---------- Data for this exercise ----------

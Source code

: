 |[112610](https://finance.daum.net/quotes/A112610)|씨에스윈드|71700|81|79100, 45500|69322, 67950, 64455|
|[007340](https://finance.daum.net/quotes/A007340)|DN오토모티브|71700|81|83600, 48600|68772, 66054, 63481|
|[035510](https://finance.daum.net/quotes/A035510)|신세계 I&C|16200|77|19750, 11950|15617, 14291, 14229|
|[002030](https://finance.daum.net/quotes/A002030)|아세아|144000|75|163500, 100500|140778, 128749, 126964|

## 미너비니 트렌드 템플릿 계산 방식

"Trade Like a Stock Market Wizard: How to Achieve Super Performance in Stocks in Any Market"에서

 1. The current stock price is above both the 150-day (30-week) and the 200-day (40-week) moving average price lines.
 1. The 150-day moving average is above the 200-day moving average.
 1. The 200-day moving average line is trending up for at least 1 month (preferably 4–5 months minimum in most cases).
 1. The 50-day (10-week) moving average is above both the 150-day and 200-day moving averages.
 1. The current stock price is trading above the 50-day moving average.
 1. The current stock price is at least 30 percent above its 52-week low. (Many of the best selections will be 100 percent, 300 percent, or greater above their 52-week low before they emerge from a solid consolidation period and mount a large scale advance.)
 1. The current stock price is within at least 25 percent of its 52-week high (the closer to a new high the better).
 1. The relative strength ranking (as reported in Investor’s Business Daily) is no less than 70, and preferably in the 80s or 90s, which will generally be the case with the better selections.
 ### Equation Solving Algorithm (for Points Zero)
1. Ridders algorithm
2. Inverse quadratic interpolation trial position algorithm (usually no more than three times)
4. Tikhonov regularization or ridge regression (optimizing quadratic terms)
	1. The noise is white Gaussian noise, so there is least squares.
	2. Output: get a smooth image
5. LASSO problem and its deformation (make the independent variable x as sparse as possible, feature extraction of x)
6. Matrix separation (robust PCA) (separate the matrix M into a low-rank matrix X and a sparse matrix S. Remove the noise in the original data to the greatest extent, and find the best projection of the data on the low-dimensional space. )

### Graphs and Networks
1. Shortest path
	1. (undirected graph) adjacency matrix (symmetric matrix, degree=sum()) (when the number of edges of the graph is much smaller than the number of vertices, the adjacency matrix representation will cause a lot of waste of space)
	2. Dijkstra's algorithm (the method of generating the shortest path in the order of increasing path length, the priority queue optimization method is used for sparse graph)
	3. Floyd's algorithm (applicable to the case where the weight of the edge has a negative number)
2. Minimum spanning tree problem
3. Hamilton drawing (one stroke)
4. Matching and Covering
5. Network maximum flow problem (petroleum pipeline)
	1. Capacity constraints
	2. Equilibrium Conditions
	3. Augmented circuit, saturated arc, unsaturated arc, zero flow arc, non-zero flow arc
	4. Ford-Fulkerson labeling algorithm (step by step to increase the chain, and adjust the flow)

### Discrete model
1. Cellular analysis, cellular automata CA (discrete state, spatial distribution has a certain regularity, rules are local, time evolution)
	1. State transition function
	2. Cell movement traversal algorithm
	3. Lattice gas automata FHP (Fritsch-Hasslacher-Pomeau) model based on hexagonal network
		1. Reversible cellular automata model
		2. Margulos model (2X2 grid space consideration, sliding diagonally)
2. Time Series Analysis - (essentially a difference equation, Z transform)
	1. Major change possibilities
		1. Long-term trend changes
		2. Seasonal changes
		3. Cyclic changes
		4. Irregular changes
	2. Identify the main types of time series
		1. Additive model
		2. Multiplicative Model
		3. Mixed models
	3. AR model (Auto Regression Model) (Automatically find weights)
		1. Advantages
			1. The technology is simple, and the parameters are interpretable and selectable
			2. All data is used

----------

▶ _Exercise aim_: Of all the entries above, repeat only the lines from the line that has "1. Ridders algorithm" to the line that has "1. Shortest path", both lines included, exactly.

▶ _Answer space_:
1. Ridders algorithm
2. Inverse quadratic interpolation trial position algorithm (usually no more than three times)
4. Tikhonov regularization or ridge regression (optimizing quadratic terms)
	1. The noise is white Gaussian noise, so there is least squares.
	2. Output: get a smooth image
5. LASSO problem and its deformation (make the independent variable x as sparse as possible, feature extraction of x)
6. Matrix separation (robust PCA) (separate the matrix M into a low-rank matrix X and a sparse matrix S. Remove the noise in the original data to the greatest extent, and find the best projection of the data on the low-dimensional space. )

### Graphs and Networks
1. Shortest path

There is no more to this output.